Before taking that dream Hawaiian vacation, take the time to learn a little bit about the language used by the locals. Although native residents speak English, Hawaiians also share traditional languages. Adding general pronunciation and a few words to your vocabulary in advance may make the trip more fun and enjoyable. 

Hawaiian Languages

Olelo Hawai’i is the traditional language of the islands, which is taught in schools along with Standard American English. The language is commonly seen in advertising, on signs, and on street names. Hawaiian Pidgin English was created by locals when working on plantations. The simplified version of the native language is also referred to as Pidgin. Hawaiian Creole English was established as a means of communication between native residents and the immigrants arriving from many Asian and European countries.

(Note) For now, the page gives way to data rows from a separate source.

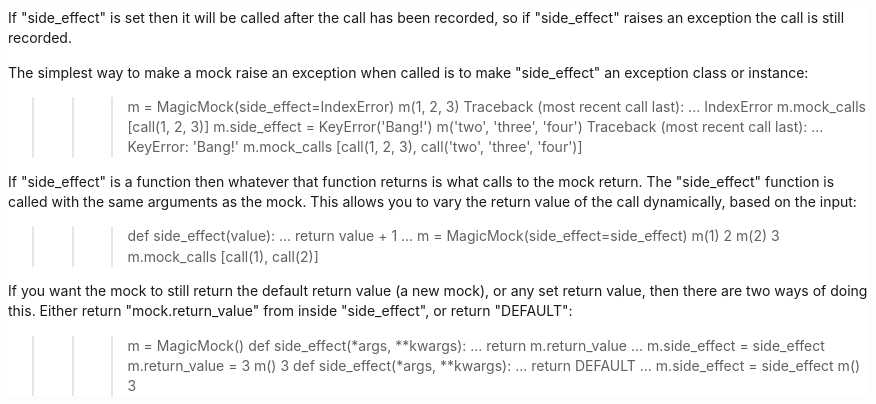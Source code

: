 If "side_effect" is set then it will be called after the call has been
recorded, so if "side_effect" raises an exception the call is still
recorded.

The simplest way to make a mock raise an exception when called is to
make "side_effect" an exception class or instance:

>>> m = MagicMock(side_effect=IndexError)
>>> m(1, 2, 3)
Traceback (most recent call last):
  ...
IndexError
>>> m.mock_calls
[call(1, 2, 3)]
>>> m.side_effect = KeyError('Bang!')
>>> m('two', 'three', 'four')
Traceback (most recent call last):
  ...
KeyError: 'Bang!'
>>> m.mock_calls
[call(1, 2, 3), call('two', 'three', 'four')]

If "side_effect" is a function then whatever that function returns is
what calls to the mock return. The "side_effect" function is called
with the same arguments as the mock. This allows you to vary the
return value of the call dynamically, based on the input:

>>> def side_effect(value):
...     return value + 1
...
>>> m = MagicMock(side_effect=side_effect)
>>> m(1)
2
>>> m(2)
3
>>> m.mock_calls
[call(1), call(2)]

If you want the mock to still return the default return value (a new
mock), or any set return value, then there are two ways of doing this.
Either return "mock.return_value" from inside "side_effect", or return
"DEFAULT":

>>> m = MagicMock()
>>> def side_effect(*args, **kwargs):
...     return m.return_value
...
>>> m.side_effect = side_effect
>>> m.return_value = 3
>>> m()
3
>>> def side_effect(*args, **kwargs):
...     return DEFAULT
...
>>> m.side_effect = side_effect
>>> m()
3
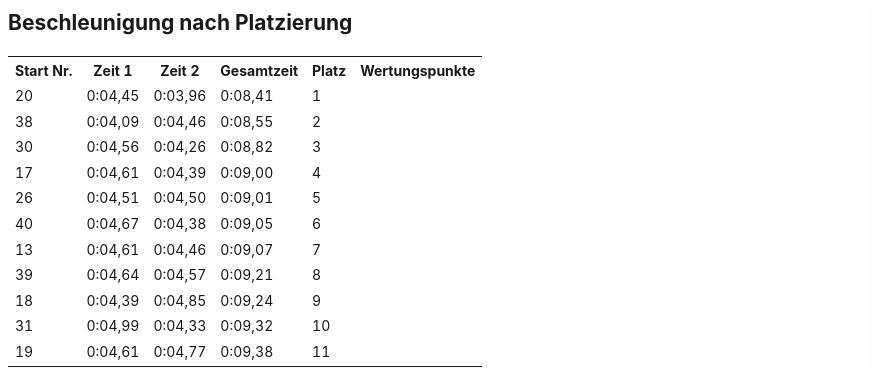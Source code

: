## Beschleunigung nach Platzierung
<table class="table_results">
	<tr class="row0">
		<th class="col0 leftalign">Start Nr.</th><th class="col1 leftalign">Zeit 1</th><th class="col2 leftalign">Zeit 2</th><th class="col3 leftalign">Gesamtzeit</th><th class="col4 leftalign">Platz</th><th class="col5 leftalign">Wertungspunkte</th>
	</tr>
	<tr class="row1">
		<td class="col0 leftalign">20</td><td class="col1 leftalign">0:04,45</td><td class="col2 leftalign">0:03,96</td><td class="col3 leftalign">0:08,41</td><td class="col4 leftalign">1</td><td class="col5 leftalign"></td>
	</tr>
	<tr class="row2">
		<td class="col0 leftalign">38</td><td class="col1 leftalign">0:04,09</td><td class="col2 leftalign">0:04,46</td><td class="col3 leftalign">0:08,55</td><td class="col4 leftalign">2</td><td class="col5 leftalign"></td>
	</tr>
	<tr class="row3">
		<td class="col0 leftalign">30</td><td class="col1 leftalign">0:04,56</td><td class="col2 leftalign">0:04,26</td><td class="col3 leftalign">0:08,82</td><td class="col4 leftalign">3</td><td class="col5 leftalign"></td>
	</tr>
	<tr class="row4">
		<td class="col0 leftalign">17</td><td class="col1 leftalign">0:04,61</td><td class="col2 leftalign">0:04,39</td><td class="col3 leftalign">0:09,00</td><td class="col4 leftalign">4</td><td class="col5 leftalign"></td>
	</tr>
	<tr class="row5">
		<td class="col0 leftalign">26</td><td class="col1 leftalign">0:04,51</td><td class="col2 leftalign">0:04,50</td><td class="col3 leftalign">0:09,01</td><td class="col4 leftalign">5</td><td class="col5 leftalign"></td>
	</tr>
	<tr class="row6">
		<td class="col0 leftalign">40</td><td class="col1 leftalign">0:04,67</td><td class="col2 leftalign">0:04,38</td><td class="col3 leftalign">0:09,05</td><td class="col4 leftalign">6</td><td class="col5 leftalign"></td>
	</tr>
	<tr class="row7">
		<td class="col0 leftalign">13</td><td class="col1 leftalign">0:04,61</td><td class="col2 leftalign">0:04,46</td><td class="col3 leftalign">0:09,07</td><td class="col4 leftalign">7</td><td class="col5 leftalign"></td>
	</tr>
	<tr class="row8">
		<td class="col0 leftalign">39</td><td class="col1 leftalign">0:04,64</td><td class="col2 leftalign">0:04,57</td><td class="col3 leftalign">0:09,21</td><td class="col4 leftalign">8</td><td class="col5 leftalign"></td>
	</tr>
	<tr class="row9">
		<td class="col0 leftalign">18</td><td class="col1 leftalign">0:04,39</td><td class="col2 leftalign">0:04,85</td><td class="col3 leftalign">0:09,24</td><td class="col4 leftalign">9</td><td class="col5 leftalign"></td>
	</tr>
	<tr class="row10">
		<td class="col0 leftalign">31</td><td class="col1 leftalign">0:04,99</td><td class="col2 leftalign">0:04,33</td><td class="col3 leftalign">0:09,32</td><td class="col4 leftalign">10</td><td class="col5 leftalign"></td>
	</tr>
	<tr class="row11">
		<td class="col0 leftalign">19</td><td class="col1 leftalign">0:04,61</td><td class="col2 leftalign">0:04,77</td><td class="col3 leftalign">0:09,38</td><td class="col4 leftalign">11</td><td class="col5 leftalign"></td>
	</tr>
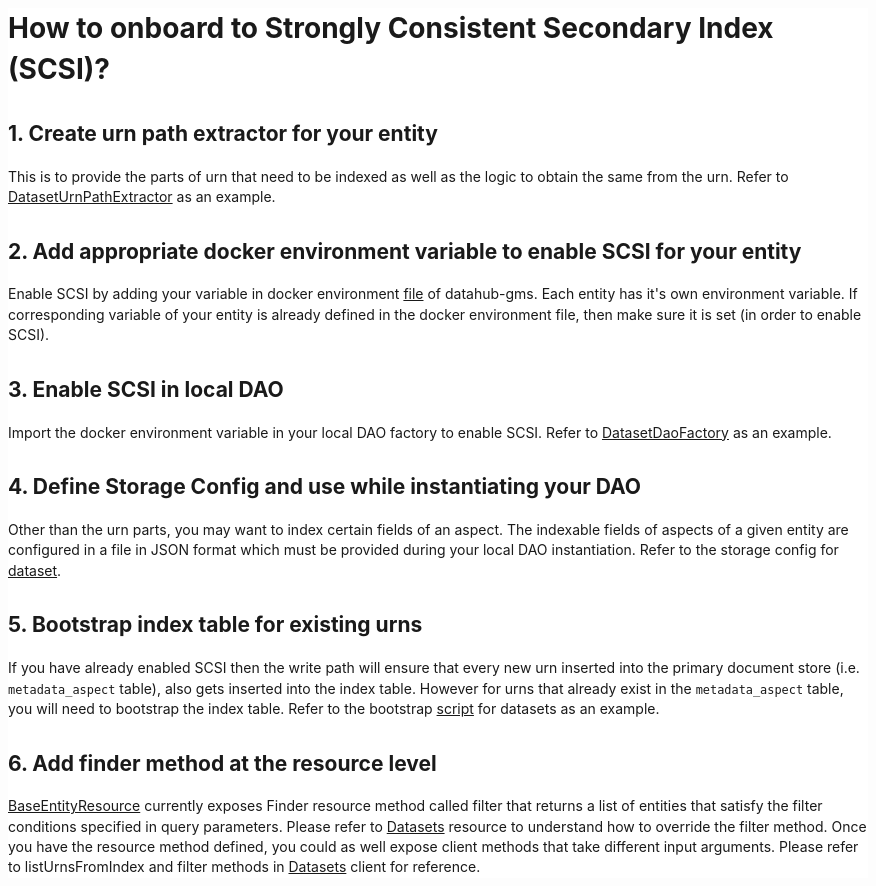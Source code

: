 # How to onboard to Strongly Consistent Secondary Index (SCSI)?

## 1. Create urn path extractor for your entity
This is to provide the parts of urn that need to be indexed as well as the logic to obtain the same from the urn. Refer to [DatasetUrnPathExtractor](https://github.com/linkedin/datahub/tree/master/gms/impl/src/main/java/com/linkedin/metadata/urn/dataset/DatasetUrnPathExtractor.java) as an example.

## 2. Add appropriate docker environment variable to enable SCSI for your entity
Enable SCSI by adding your variable in docker environment [file](https://github.com/linkedin/datahub/tree/master/docker/datahub-gms/env/docker.env) of datahub-gms. Each entity has it's own environment variable. If corresponding variable of your entity is already defined in the docker environment file, then make sure it is set (in order to enable SCSI).

## 3. Enable SCSI in local DAO
Import the docker environment variable in your local DAO factory to enable SCSI. Refer to [DatasetDaoFactory](https://github.com/linkedin/datahub/tree/master/gms/factories/src/main/java/com/linkedin/gms/factory/dataset/DatasetDaoFactory.java) as an example.

## 4. Define Storage Config and use while instantiating your DAO
Other than the urn parts, you may want to index certain fields of an aspect. The indexable fields of aspects of a given entity are configured in a file in JSON format which must be provided during your local DAO instantiation. Refer to the storage config for [dataset](https://github.com/linkedin/datahub/tree/master/gms/factories/src/main/resources/datasetStorageConfig.json).

## 5. Bootstrap index table for existing urns
If you have already enabled SCSI then the write path will ensure that every new urn inserted into the primary document store (i.e. `metadata_aspect` table), also gets inserted into the index table. However for urns that already exist in the `metadata_aspect` table, you will need to bootstrap the index table. Refer to the bootstrap [script](https://github.com/linkedin/datahub/tree/master/datahub/gms/database/scripts/index/dataset-bootstrap.sql) for datasets as an example.

## 6. Add finder method at the resource level
[BaseEntityResource](https://github.com/linkedin/datahub-gma/blob/master/restli-resources/src/main/java/com/linkedin/metadata/restli/BaseEntityResource.java) currently exposes Finder resource method called filter that returns a list of entities that satisfy the filter conditions specified in query parameters. Please refer to [Datasets](https://github.com/linkedin/datahub/blob/master/gms/impl/src/main/java/com/linkedin/metadata/resources/dataset/Datasets.java) resource to understand how to override the filter method.
Once you have the resource method defined, you could as well expose client methods that take different input arguments. Please refer to listUrnsFromIndex and filter methods in [Datasets](https://github.com/linkedin/datahub/blob/master/gms/client/src/main/java/com/linkedin/dataset/client/Datasets.java) client for reference.
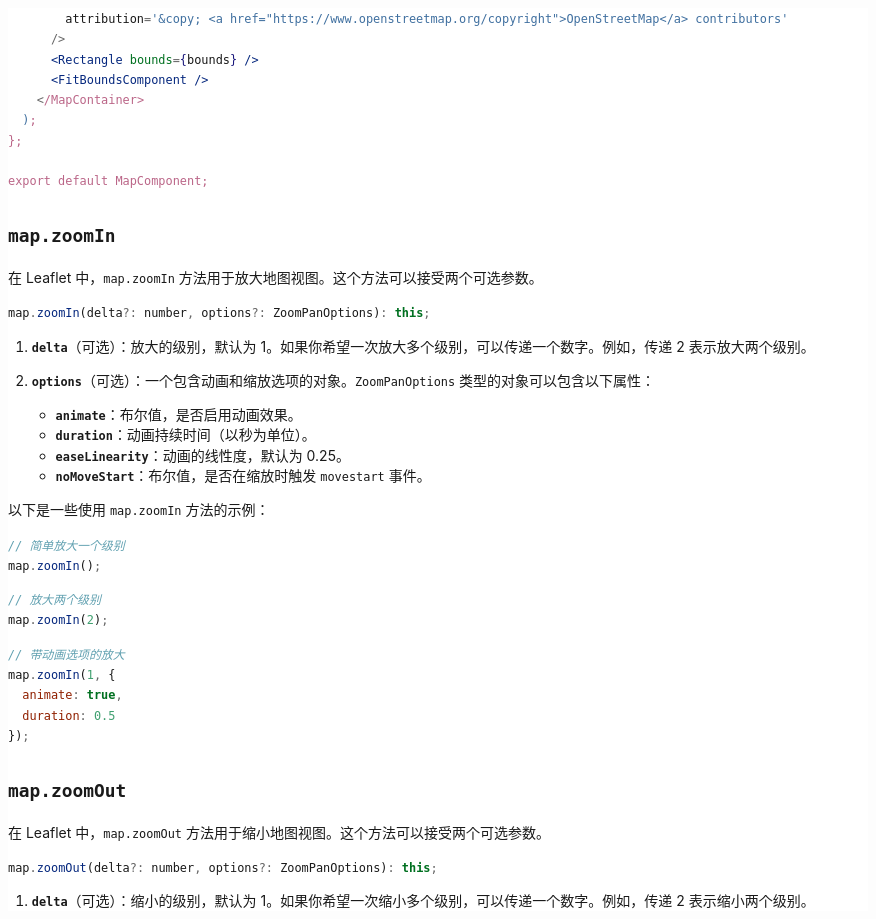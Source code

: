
 ```jsx
        attribution='&copy; <a href="https://www.openstreetmap.org/copyright">OpenStreetMap</a> contributors'
      />
      <Rectangle bounds={bounds} />
      <FitBoundsComponent />
    </MapContainer>
  );
};

export default MapComponent;
```

## `map.zoomIn`
在 Leaflet 中，`map.zoomIn` 方法用于放大地图视图。这个方法可以接受两个可选参数。

```javascript
map.zoomIn(delta?: number, options?: ZoomPanOptions): this;
```

1. **`delta`**（可选）：放大的级别，默认为 1。如果你希望一次放大多个级别，可以传递一个数字。例如，传递 2 表示放大两个级别。

2. **`options`**（可选）：一个包含动画和缩放选项的对象。`ZoomPanOptions` 类型的对象可以包含以下属性：
   - **`animate`**：布尔值，是否启用动画效果。
   - **`duration`**：动画持续时间（以秒为单位）。
   - **`easeLinearity`**：动画的线性度，默认为 0.25。
   - **`noMoveStart`**：布尔值，是否在缩放时触发 `movestart` 事件。

以下是一些使用 `map.zoomIn` 方法的示例：

```javascript
// 简单放大一个级别
map.zoomIn();
```

```javascript
// 放大两个级别
map.zoomIn(2);
```

```javascript
// 带动画选项的放大
map.zoomIn(1, {
  animate: true,
  duration: 0.5
});
```

## `map.zoomOut`
在 Leaflet 中，`map.zoomOut` 方法用于缩小地图视图。这个方法可以接受两个可选参数。

```javascript
map.zoomOut(delta?: number, options?: ZoomPanOptions): this;
```

1. **`delta`**（可选）：缩小的级别，默认为 1。如果你希望一次缩小多个级别，可以传递一个数字。例如，传递 2 表示缩小两个级别。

Frequently used slang words have origins in a combination of all the languages. 

Pronunciation Tips

The English alphabet has a combination of five vowels and 21 consonants. On the other hand, the Hawaiian language has five vowels and eight consonants. Vowels are pronounced similar to those used in English and Spanish words as follows: 

  • a=ah
  • e=eh
  • i=ee
  • o=oh
  • u=oo

 Many words also have a combination of vowels. Each vowel is often pronounced individually as follows: 

  • ai or ae make the long i sound as in tide
  • ao or au are pronounced as ow as in now
  • ei is pronounced as a long a sound as in ate
  • eu sounds like eh-you
  • iu sounds like ee-you
  • oe is pronounced oh-eh
  • oi makes the same sound as found in voice
  • ou makes the long o sound as in tow
  • ui is pronounced as oo-ee
Common Hawaiian words 

Kapu indicates a prohibited location and often means keep out on a sign. Lu’au means feast, but lua means hole and is often used for bathroom or toilet. Mahalo means thank you. Makai means a direction toward the ocean while mauka is used to indicate an inland direction. The commonly used brau simply means bro. Most are familiar with aloha, which means hello. But, when leaving, guests might say a hui hou, which translates to when we meet again.